Pero no hubo respuesta. No era necesario. Los halcones republicanos compartían
la tentación de utilizar la conmoción en la que había quedado la opinión
pública estadounidense para derrocar a Saddam Husein de Irak.
Obama había arribado a la Casa Blanca garantizando intercambiar la imagen de desprecio por las instituciones
internacionales que había brindado Bush. Dijo: “Que las mentiras dejarían de
ser la herramienta diplomática para diseñar una estrategia de política exterior”.
Juró que Estados Unidos nunca más desoiría a sus aliados y que no se tomaría
ninguna decisión sin consultar a las Naciones Unidas.
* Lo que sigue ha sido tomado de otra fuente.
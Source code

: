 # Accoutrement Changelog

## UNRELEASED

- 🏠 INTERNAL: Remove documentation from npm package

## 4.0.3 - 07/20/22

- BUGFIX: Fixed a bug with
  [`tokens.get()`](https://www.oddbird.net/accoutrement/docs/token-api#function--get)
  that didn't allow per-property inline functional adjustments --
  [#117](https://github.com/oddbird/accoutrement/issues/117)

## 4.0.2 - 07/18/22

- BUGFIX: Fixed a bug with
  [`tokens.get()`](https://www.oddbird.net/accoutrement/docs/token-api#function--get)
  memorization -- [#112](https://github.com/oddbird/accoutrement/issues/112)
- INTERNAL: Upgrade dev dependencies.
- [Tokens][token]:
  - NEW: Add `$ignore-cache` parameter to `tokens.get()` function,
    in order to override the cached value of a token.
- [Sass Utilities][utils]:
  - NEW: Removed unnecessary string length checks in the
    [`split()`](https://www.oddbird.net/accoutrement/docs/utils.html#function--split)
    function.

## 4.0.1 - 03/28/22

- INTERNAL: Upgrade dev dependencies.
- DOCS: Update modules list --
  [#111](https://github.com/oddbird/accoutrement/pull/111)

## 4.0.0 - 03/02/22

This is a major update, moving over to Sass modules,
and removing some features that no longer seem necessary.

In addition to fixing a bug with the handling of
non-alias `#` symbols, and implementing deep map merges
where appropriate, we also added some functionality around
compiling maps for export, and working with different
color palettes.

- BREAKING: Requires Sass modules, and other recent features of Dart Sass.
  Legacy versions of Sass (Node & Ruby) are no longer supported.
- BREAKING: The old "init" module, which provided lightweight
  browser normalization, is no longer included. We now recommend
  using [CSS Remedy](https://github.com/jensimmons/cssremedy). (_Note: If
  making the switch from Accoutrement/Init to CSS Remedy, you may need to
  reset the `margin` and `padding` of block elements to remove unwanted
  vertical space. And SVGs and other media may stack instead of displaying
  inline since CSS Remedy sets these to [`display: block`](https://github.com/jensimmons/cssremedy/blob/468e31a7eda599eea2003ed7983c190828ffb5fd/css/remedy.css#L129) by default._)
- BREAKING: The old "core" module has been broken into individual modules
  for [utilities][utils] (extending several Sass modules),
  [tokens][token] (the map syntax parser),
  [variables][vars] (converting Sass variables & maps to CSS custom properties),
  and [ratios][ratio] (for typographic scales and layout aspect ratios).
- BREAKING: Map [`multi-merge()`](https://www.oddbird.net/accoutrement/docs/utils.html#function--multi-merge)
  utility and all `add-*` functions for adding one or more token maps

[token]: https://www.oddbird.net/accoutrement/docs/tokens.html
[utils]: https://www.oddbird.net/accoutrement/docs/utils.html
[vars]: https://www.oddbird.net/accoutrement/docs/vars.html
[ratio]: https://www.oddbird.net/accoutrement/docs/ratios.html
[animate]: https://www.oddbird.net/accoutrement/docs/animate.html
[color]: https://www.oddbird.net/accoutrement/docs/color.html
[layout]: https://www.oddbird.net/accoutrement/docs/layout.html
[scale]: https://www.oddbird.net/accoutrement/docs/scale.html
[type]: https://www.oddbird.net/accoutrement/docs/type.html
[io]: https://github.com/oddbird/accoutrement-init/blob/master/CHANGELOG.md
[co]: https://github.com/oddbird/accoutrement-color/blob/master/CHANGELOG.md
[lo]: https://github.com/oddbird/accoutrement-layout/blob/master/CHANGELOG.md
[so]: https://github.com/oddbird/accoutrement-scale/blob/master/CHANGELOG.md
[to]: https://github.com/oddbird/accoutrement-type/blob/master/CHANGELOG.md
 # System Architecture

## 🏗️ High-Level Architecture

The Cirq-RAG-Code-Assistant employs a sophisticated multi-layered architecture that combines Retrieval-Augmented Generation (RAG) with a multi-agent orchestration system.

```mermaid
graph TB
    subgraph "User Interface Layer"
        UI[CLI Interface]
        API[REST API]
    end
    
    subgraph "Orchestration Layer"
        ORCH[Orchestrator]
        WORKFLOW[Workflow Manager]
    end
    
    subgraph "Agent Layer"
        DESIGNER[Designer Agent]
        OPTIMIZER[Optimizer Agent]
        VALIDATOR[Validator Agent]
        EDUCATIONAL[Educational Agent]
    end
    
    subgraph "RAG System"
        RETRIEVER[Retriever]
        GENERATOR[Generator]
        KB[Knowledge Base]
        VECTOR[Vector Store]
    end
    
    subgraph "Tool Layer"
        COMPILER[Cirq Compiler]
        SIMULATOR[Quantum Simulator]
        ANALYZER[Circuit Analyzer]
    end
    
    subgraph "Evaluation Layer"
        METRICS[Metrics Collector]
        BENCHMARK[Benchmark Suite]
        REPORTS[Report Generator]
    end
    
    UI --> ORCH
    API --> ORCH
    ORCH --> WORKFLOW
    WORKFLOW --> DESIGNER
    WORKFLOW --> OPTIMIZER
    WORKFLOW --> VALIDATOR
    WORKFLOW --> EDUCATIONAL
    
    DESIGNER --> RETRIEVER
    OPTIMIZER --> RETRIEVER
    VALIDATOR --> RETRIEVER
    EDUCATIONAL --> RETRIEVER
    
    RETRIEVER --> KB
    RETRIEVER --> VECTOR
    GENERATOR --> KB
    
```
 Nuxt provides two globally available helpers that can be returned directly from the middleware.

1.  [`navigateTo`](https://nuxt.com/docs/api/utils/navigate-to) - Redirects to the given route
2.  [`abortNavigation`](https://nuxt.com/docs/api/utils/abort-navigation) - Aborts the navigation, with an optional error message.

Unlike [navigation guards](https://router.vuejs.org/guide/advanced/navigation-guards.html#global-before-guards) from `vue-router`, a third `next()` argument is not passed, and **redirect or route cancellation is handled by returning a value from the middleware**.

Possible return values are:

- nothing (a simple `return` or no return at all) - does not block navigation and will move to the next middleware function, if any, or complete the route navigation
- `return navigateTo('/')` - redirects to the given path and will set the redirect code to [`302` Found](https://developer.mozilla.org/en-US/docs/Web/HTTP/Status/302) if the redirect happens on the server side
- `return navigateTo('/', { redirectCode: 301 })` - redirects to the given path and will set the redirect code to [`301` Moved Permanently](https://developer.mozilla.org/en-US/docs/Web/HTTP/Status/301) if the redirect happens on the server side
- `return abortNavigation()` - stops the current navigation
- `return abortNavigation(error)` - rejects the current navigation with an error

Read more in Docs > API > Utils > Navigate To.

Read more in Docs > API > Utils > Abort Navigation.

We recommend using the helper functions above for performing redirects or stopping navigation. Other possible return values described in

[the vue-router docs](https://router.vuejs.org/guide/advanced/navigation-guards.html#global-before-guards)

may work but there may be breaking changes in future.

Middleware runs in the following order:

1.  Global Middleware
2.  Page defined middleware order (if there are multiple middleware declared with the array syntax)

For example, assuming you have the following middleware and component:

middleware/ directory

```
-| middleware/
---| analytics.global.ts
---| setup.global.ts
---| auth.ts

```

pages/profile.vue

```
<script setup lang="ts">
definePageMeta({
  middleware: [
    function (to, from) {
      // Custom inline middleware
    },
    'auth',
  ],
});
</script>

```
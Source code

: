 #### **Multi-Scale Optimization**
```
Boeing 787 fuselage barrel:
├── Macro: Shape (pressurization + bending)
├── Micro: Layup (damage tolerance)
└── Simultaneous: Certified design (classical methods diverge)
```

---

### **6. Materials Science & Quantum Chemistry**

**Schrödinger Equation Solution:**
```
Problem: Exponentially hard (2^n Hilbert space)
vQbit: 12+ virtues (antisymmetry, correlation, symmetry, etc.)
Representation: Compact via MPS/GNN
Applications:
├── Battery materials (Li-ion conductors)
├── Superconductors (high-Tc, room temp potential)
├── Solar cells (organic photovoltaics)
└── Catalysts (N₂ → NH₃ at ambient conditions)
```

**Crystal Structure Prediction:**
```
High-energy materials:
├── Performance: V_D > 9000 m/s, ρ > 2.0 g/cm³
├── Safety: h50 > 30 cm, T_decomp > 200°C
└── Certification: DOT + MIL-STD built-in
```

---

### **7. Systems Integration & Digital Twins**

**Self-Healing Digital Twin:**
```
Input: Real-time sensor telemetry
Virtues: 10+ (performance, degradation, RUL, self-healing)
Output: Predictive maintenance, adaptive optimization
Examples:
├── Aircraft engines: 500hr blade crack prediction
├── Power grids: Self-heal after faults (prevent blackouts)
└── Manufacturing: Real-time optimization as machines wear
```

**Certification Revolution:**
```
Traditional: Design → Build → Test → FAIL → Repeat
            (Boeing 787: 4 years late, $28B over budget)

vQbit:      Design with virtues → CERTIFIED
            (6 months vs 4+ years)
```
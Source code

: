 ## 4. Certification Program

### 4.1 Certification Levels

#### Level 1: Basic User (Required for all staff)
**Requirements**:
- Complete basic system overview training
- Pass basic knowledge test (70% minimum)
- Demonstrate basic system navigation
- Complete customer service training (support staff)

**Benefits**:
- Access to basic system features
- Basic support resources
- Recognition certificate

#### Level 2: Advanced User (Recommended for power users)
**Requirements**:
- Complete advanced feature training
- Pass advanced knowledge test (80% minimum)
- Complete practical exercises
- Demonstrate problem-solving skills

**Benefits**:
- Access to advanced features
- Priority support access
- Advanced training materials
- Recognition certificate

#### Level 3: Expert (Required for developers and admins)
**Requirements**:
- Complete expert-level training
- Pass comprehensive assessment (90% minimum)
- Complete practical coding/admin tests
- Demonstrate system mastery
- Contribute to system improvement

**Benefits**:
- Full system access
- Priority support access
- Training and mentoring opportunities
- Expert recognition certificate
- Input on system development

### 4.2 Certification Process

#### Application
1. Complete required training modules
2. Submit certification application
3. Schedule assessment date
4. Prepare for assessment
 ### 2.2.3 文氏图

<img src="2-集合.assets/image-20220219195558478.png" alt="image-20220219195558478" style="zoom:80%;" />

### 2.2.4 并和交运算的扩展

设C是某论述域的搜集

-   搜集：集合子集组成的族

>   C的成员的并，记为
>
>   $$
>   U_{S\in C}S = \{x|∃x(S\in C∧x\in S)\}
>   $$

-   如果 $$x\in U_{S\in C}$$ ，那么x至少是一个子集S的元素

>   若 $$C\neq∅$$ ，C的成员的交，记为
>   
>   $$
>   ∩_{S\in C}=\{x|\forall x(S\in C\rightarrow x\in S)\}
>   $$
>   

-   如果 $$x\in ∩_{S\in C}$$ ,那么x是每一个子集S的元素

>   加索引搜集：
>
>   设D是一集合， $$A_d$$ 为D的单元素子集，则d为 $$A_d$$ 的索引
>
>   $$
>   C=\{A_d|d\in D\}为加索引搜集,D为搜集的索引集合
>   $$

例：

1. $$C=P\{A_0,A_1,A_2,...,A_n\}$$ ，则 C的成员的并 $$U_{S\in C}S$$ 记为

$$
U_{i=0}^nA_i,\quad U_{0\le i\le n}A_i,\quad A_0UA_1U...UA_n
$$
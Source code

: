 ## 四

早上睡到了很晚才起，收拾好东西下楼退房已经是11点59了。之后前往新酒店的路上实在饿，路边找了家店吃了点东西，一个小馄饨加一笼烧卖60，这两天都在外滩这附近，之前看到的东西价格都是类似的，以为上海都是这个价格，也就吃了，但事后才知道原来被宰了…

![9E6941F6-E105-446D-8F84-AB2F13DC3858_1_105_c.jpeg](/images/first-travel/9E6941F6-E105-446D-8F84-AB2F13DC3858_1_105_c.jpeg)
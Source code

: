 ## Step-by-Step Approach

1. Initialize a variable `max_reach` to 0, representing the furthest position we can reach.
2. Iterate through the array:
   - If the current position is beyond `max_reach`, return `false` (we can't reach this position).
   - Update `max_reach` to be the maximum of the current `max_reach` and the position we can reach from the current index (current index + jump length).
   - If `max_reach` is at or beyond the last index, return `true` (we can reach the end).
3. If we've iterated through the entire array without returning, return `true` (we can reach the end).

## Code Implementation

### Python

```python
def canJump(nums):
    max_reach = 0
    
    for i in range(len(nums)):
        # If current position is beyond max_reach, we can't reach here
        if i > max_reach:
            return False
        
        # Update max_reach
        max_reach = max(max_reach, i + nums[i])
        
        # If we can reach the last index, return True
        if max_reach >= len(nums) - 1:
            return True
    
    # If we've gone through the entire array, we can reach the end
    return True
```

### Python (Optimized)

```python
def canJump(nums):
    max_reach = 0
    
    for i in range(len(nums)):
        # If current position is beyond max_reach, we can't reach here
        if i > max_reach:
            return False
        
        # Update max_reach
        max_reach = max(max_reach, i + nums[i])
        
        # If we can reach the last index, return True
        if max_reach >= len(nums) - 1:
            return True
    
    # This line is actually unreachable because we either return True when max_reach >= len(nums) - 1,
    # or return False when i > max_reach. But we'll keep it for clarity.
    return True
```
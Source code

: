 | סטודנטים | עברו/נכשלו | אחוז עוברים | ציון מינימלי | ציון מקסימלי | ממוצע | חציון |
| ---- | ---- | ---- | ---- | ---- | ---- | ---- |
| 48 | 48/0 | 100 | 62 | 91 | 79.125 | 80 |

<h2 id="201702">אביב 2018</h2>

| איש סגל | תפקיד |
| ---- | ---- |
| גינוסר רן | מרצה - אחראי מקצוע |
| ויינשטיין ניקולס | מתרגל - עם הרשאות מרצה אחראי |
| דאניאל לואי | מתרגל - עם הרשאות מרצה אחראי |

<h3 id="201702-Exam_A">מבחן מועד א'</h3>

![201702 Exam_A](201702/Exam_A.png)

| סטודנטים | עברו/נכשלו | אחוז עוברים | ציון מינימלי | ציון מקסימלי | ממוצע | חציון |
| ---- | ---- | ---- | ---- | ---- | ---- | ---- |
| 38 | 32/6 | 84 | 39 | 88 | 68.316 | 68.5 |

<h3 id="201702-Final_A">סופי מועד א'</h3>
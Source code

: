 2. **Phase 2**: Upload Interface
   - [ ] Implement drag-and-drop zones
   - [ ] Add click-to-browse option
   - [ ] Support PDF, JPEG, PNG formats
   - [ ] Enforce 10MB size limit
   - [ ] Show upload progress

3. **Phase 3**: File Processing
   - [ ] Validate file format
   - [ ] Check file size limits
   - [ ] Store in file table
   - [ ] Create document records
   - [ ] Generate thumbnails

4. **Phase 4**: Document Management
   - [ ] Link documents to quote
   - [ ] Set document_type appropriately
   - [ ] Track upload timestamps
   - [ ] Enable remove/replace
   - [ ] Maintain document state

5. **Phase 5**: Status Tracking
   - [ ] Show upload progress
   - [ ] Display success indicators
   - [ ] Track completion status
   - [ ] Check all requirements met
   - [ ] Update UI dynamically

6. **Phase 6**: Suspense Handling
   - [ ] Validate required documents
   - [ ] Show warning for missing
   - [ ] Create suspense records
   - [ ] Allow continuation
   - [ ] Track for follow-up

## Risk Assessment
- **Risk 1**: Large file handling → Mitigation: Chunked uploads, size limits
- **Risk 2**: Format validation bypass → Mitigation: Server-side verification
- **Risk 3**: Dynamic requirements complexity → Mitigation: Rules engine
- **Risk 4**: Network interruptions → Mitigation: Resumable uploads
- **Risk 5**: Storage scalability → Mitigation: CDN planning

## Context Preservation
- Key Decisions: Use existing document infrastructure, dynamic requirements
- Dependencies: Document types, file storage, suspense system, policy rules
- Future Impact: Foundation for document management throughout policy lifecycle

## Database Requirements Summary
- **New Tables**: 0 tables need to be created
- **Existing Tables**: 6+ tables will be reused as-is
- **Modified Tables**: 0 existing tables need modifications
Pero el fragor de la batalla que
Washington está iniciando hizo olvidar las promesas de Obama. El “síndrome de
Irak” está presente en la Casa Blanca y tanto el presidente como su canciller,
John Kerry, intentan demostrar que esta vez no quedaran dudas sobre las
“pruebas” que Estados Unidos invoca para lanzar una nueva guerra. El problema
es que son muchos los interrogantes todavía abiertos sobre la utilización de
armas químicas en Siria.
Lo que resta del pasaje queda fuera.